While the expectation and immediate aftermath of the Fed's latest monetary easing may have pushed oil prices to their 2010 high of $88 a barrel last week, it is China that has fueled much of the speculative fervor in the commodities market this year.
Now, however, oil prices are basically smack in the middle of the $70-$90 trading range that had dominated the market for months. Year-to-date, oil is up 1 percent.
A huge, 7-million barrel decline in weekly oil supplies barely lifted this market, but weekly demand is still dismal and overall US petroleum supplies are well above the five-year-average. In fact, there is half a year's worth of crude sitting in US supplies at this point.

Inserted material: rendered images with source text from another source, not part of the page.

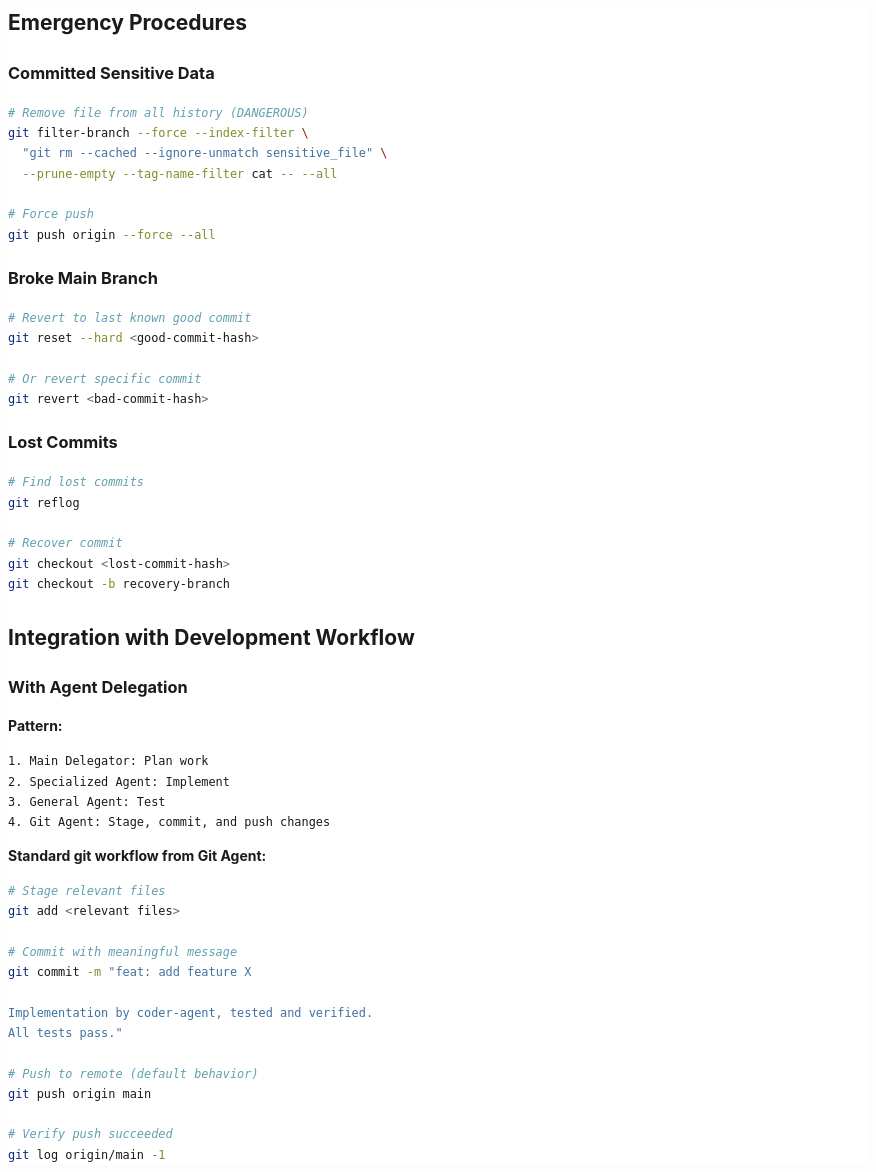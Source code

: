 ## Emergency Procedures

### Committed Sensitive Data

```bash
# Remove file from all history (DANGEROUS)
git filter-branch --force --index-filter \
  "git rm --cached --ignore-unmatch sensitive_file" \
  --prune-empty --tag-name-filter cat -- --all

# Force push
git push origin --force --all
```

### Broke Main Branch

```bash
# Revert to last known good commit
git reset --hard <good-commit-hash>

# Or revert specific commit
git revert <bad-commit-hash>
```

### Lost Commits

```bash
# Find lost commits
git reflog

# Recover commit
git checkout <lost-commit-hash>
git checkout -b recovery-branch
```

## Integration with Development Workflow

### With Agent Delegation

**Pattern:**
```
1. Main Delegator: Plan work
2. Specialized Agent: Implement
3. General Agent: Test
4. Git Agent: Stage, commit, and push changes
```

**Standard git workflow from Git Agent:**
```bash
# Stage relevant files
git add <relevant files>

# Commit with meaningful message
git commit -m "feat: add feature X

Implementation by coder-agent, tested and verified.
All tests pass."

# Push to remote (default behavior)
git push origin main

# Verify push succeeded
git log origin/main -1
```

The U.S. is still the largest consumer of crude oil and supply is plentiful here. A note from HSBC points out that California currently consumes more crude oil than China. So if U.S. supplies are plentiful and demand may be slowing in China, oil prices may be hard pressed to remain much above $80.
Elsewhere in energy, winter is coming and the natural gas market is finally figuring that out.
But let's put this in perspective. While natural gas is over $4 right now, futures have been fluctuating 25 cents around the $4-mark so far this month. So right now, prices are just right in the middle of the recent range.